As you wake up for Fajr, the next three mornings you will be treated to an array of the morning planets and be able to appreciate the beauty and magnificence of God’s creation.
The dawn sky will be sparkling with planets (Mercury, Venus and Saturn), bright stars and a lovely crescent Moon.
NASA September 9, 2004: For the first time in almost two years, there are no bright planets in the evening sky. Not Jupiter. Not Mars. Not Venus or Saturn. You might as well stay inside and eat dinner.
The morning sky, on the other hand, is sparkling. Mercury. Venus. Saturn. A slender crescent Moon. The luminous stars of Orion. They’re all on display in the days ahead: Sept. 10th through 12th.

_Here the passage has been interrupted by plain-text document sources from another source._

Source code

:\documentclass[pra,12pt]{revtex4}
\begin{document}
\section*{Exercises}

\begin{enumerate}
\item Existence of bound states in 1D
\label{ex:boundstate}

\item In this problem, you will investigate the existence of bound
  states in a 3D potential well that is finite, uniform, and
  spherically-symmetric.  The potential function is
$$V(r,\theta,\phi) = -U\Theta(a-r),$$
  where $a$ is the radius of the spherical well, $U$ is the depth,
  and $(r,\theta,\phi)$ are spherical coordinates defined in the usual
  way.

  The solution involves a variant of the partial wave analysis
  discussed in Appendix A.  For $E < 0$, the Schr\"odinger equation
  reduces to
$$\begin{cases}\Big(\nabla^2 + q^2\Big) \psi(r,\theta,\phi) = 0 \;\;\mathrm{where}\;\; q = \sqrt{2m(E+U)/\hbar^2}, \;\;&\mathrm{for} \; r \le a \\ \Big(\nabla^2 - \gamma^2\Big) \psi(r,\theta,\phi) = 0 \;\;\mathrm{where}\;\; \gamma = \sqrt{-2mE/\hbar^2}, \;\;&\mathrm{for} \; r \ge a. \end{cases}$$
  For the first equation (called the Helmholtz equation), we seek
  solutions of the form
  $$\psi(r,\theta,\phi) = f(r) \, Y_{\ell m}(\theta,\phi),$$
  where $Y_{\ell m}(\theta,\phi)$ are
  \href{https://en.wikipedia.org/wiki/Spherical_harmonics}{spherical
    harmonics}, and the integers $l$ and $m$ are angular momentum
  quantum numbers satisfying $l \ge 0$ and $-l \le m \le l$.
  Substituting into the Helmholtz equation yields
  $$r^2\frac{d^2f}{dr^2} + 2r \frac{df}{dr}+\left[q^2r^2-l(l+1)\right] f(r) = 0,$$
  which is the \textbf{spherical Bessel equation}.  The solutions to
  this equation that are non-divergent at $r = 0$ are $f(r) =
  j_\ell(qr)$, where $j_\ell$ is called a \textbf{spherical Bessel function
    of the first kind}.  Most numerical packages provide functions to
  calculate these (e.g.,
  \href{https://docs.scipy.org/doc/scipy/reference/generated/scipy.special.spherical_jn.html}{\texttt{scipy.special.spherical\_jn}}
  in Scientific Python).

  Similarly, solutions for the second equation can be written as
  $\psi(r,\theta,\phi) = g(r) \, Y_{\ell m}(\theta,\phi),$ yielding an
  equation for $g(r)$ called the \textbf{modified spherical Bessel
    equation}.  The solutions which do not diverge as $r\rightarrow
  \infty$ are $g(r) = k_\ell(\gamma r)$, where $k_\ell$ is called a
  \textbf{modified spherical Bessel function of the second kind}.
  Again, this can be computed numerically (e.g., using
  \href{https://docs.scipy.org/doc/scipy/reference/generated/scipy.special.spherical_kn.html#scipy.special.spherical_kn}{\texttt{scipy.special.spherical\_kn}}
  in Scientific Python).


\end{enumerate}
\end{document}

That’s the good news. The bad news is, to see them, you have to be outside before sunrise. But the view is guaranteed to wake you up.
Let’s start at the bottom with Mercury. Hovering close to the eastern horizon at dawn, it looks like a bright pink star. On Sept. 12th the slender crescent Moon will hang just above Mercury, helping you find it. Mercury rarely moves far enough from the glaring sun to see. This weekend’s apparition is the best of 2004.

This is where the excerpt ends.